4. Os supra referidos objectos encontravam-se no quarto do arguido D... e pertenciam a este.
5. A pistola com o carregador e munições encontravam-se no interior de uma bolsa de cintura de cor cinzenta, colocada em cima da cama.
6. Na Sala encontravam-se: 3 (três) munições, não deflagradas, de pistola com a inscrição “6.35.”, que examinadas a fls 692 a 701, revelaram tratar-se de munições, de calibre 6,35 mm Browning (.25 ACP ou .25 AUTO na designação anglo-americana), da marca GECO, de origem alemã e testadas nas armas examinadas, verificando-se que se encontravam em boas condições de utilização, tendo deflagrado normalmente à primeira percussão.
7. No quarto ocupado pelo arguido B..., foi encontrado e apreendido:
a. Numa gaveta do guarda-fatos, um maço de notas do Banco europeu, constituído por: Uma nota de cem euros e nove notas de cinquenta euros, num total de quatrocentos e cinquenta euros (€ 450); Quarenta e uma notas de 20 euros, totalizando oitocentos e vinte euros (€ 820); Treze notas de 10 euros, totalizando cento e trinta euros (€ 130); Tudo num total de mil e quinhentos euros.
b. Noutra gaveta do guarda-fatos: Um bastão extensível e flexível, com o comprimento total de 52 cm, em mola metálica, com ponta de latão, e punho revestido a borracha de cor preta, examinado a fls. 525.
c. Nas gavetas da mesa-de-cabeceira encontrava-se: Uma navalha sem marca, vulgarmente conhecida por “borboleta”, com cabo em metal cromado, com o comprimento total de 22 cm e lâmina com 8 cm, de lâmina em aço inox, examinada a fls. 525; Uma navalha sem marca, tipo canivete, com cabo em metal de cor prata, com o comprimento total de 16 cm e 6 centímetros de lâmina em aço inox, examinada a fls. 525; Dois cartões da operadora “TMN”, com os números “000018530537078 cartão 64” e “000018197517643 cartão 64”.

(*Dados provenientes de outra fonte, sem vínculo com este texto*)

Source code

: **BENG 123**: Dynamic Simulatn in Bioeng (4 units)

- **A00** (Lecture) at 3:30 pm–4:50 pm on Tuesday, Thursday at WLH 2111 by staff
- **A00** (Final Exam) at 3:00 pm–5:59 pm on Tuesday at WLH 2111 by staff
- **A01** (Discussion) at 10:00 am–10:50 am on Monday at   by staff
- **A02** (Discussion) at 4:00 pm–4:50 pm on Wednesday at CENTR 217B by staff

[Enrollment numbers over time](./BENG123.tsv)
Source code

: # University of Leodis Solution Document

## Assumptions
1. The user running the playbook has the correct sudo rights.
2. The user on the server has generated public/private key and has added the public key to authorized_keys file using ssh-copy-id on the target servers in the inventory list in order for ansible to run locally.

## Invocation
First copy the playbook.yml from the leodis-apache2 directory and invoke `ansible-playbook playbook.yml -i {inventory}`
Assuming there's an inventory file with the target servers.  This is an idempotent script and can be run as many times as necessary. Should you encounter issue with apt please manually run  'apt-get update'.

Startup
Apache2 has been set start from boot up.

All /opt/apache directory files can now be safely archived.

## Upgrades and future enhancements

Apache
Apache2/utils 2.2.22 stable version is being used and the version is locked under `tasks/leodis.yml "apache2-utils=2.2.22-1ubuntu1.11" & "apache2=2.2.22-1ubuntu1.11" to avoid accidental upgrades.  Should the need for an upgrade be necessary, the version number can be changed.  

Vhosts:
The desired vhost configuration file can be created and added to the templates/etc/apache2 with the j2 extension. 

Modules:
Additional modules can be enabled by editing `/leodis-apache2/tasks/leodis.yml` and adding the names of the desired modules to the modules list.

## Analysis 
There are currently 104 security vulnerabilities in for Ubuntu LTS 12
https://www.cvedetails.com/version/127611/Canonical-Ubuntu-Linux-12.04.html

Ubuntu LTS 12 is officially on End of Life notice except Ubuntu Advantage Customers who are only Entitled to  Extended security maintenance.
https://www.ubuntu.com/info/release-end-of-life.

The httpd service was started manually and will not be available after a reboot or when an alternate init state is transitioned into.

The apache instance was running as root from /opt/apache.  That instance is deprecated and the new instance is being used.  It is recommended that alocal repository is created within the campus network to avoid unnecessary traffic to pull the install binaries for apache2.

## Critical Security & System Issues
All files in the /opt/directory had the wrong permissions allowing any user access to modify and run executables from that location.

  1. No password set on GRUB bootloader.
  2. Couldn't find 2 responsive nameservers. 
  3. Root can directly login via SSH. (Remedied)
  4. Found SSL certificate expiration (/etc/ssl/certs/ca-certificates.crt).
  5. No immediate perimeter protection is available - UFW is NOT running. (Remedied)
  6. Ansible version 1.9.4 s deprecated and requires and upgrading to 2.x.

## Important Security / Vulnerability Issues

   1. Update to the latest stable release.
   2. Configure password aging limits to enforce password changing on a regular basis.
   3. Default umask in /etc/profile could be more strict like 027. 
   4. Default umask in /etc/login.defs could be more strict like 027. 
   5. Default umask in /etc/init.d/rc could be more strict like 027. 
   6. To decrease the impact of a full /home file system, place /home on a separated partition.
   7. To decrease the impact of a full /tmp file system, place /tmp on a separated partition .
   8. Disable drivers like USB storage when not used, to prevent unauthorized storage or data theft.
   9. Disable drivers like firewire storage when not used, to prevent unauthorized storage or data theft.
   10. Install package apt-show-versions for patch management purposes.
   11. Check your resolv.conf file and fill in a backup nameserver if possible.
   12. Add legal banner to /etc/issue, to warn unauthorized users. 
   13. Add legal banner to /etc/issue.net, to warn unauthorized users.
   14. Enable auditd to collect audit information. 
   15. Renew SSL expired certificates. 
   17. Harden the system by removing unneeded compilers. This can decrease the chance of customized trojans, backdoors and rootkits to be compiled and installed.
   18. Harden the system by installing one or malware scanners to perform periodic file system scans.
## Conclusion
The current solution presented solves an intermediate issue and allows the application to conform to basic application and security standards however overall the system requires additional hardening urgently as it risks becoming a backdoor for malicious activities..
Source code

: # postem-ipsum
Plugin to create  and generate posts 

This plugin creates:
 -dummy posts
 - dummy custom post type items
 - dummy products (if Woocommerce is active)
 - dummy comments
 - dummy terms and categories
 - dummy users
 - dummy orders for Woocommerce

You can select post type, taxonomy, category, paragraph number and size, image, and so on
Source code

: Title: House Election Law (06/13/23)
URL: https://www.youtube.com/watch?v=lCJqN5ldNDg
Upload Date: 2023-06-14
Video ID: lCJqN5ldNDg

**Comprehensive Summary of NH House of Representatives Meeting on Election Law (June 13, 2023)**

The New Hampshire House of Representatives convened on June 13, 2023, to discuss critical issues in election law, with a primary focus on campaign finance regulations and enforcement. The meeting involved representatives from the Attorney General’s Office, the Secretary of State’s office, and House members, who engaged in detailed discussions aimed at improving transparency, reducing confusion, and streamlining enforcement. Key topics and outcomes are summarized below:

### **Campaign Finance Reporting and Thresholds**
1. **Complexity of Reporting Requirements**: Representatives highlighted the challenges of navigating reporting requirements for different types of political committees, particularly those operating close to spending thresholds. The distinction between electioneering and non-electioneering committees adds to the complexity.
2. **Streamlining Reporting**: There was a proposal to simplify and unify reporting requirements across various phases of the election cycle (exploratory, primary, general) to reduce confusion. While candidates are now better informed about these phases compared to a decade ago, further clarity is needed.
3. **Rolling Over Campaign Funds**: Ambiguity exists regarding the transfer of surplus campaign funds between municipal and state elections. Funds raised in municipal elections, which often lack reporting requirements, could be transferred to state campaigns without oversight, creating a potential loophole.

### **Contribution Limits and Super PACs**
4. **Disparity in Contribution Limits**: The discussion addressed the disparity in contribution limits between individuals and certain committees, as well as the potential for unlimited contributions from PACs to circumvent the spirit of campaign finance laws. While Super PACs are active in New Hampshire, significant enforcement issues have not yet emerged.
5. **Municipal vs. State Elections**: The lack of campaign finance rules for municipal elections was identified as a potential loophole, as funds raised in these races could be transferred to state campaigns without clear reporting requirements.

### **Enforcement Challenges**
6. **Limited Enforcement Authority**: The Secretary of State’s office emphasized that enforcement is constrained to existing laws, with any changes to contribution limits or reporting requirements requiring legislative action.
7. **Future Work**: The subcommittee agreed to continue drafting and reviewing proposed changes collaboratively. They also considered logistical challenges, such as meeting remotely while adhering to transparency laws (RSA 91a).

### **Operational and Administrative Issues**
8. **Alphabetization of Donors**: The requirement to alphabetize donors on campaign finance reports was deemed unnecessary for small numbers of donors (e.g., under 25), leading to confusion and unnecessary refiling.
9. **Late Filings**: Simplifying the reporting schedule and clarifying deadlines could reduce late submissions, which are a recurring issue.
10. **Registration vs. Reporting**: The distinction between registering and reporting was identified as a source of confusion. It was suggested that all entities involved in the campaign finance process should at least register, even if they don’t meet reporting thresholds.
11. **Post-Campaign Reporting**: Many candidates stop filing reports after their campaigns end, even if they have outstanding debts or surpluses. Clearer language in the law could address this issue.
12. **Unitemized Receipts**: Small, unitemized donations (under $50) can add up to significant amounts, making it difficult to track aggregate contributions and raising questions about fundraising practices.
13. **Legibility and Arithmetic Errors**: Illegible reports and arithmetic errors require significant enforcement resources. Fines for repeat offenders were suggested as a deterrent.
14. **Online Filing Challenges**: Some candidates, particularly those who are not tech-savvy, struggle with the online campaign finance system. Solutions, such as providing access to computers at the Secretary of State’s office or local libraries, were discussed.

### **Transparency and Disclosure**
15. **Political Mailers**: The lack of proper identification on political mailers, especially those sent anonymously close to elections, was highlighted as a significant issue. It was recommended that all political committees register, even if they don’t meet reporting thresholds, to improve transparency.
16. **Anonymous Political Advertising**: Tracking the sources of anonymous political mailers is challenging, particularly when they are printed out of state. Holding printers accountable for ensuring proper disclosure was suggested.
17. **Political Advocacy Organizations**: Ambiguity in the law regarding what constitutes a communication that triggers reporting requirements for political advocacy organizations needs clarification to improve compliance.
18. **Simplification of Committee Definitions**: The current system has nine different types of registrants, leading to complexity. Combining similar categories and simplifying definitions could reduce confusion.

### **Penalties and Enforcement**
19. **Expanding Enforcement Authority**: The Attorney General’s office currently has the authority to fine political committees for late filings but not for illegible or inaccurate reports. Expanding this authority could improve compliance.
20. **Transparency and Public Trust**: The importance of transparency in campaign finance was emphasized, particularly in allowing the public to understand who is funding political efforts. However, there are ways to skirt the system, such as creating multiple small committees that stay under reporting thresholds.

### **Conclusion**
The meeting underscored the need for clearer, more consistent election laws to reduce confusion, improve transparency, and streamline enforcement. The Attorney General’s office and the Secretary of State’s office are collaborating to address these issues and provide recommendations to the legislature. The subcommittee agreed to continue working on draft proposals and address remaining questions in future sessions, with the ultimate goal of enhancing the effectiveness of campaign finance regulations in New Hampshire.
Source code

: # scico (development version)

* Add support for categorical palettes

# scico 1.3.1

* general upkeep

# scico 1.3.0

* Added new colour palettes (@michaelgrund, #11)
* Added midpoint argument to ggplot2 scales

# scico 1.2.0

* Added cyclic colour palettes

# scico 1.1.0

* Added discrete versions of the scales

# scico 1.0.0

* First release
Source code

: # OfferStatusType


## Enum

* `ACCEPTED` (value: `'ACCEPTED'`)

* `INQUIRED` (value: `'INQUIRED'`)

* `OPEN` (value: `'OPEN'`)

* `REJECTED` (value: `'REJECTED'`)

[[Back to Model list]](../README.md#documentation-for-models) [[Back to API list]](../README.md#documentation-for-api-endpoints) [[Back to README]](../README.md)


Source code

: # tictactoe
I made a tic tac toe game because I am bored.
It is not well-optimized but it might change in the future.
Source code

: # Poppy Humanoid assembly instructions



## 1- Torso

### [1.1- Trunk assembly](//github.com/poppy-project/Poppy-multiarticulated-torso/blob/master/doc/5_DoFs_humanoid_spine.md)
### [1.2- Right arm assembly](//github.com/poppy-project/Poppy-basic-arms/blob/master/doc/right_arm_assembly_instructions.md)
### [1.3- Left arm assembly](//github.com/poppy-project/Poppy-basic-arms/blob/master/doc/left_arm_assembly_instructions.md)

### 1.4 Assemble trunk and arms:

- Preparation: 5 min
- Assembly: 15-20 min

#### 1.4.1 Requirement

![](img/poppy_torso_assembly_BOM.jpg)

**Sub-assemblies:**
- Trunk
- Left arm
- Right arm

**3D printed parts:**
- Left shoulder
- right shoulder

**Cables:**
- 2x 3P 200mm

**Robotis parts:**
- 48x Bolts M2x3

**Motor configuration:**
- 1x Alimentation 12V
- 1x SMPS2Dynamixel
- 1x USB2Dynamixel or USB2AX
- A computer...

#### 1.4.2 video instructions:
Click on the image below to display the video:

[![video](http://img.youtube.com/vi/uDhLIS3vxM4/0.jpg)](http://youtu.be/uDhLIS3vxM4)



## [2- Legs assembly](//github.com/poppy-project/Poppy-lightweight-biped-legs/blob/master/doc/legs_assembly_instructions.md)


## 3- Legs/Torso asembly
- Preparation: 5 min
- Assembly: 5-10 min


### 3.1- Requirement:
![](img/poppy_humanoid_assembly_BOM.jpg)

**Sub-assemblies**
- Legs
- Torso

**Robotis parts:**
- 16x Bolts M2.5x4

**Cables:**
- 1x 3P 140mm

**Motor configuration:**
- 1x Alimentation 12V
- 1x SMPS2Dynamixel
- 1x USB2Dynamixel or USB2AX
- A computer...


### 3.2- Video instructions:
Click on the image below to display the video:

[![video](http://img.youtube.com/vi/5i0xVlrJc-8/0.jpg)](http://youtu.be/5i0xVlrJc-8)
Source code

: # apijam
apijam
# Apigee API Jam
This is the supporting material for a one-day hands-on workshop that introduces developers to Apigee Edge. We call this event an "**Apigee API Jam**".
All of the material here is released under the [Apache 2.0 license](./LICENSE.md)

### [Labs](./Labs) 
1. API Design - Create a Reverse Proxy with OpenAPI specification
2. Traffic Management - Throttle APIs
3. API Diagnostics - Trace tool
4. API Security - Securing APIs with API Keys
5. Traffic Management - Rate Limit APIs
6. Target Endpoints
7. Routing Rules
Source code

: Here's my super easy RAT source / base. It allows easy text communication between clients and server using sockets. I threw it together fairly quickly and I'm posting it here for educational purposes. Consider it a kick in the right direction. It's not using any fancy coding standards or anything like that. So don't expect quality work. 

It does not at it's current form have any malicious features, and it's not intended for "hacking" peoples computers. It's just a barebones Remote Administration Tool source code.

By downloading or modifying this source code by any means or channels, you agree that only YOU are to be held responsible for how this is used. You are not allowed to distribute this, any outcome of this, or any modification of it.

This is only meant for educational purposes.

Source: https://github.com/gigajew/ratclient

8. No sótão foi encontrado e apreendido: Uma pistola semi-automática, foi examinada e testada 692 a 701, dos autos, concluindo-se ser de marca BBM, de modelo AUTOMATIC 96, sem numero de série visível, de origem italiana, constituí-se como uma arma de fogo de calibre 7.65 mm Browning (.32 ACP ou .32 AUTO na designação anglo-americana), resultado da sua transformação/adaptação clandestina a partir da arma original, que era uma arma essencialmente de alarme, encontrando-se em condições de efectuar disparos, apresentando, no entanto, deficiências frequentes que condicionam a obtenção da sequência de automatismo; 1 (um) carregador pertencente à arma anteriormente descrita, de cor preta, examinado a fls. 201; 1 (uma) munição não deflagrada com a inscrição “S&B 7,65 Br”, que examinada a fls 692 a 701, revelou, tratar-se de (1) munição, de calibre 7,65 mm Browning (.32 ACP ou .32 AUTO na designação anglo-americana), da marca SELLIER & BELLOT, de origem checa e testadas nas armas examinadas, verificando-se que se encontravam em boas condições de utilização, tendo deflagrado normalmente à primeira percussão.
9. Os supra referidos objectos encontrados na sala, no quarto do arguido B... e no sótão, pertenciam ao arguido B....
10. Foi efectuada busca domiciliária à residência do arguido A…, sita na …, tendo sido encontrado e apreendido ao arguido: Uma (1) caixa de algemas de fantasia, da marca “Arrest”.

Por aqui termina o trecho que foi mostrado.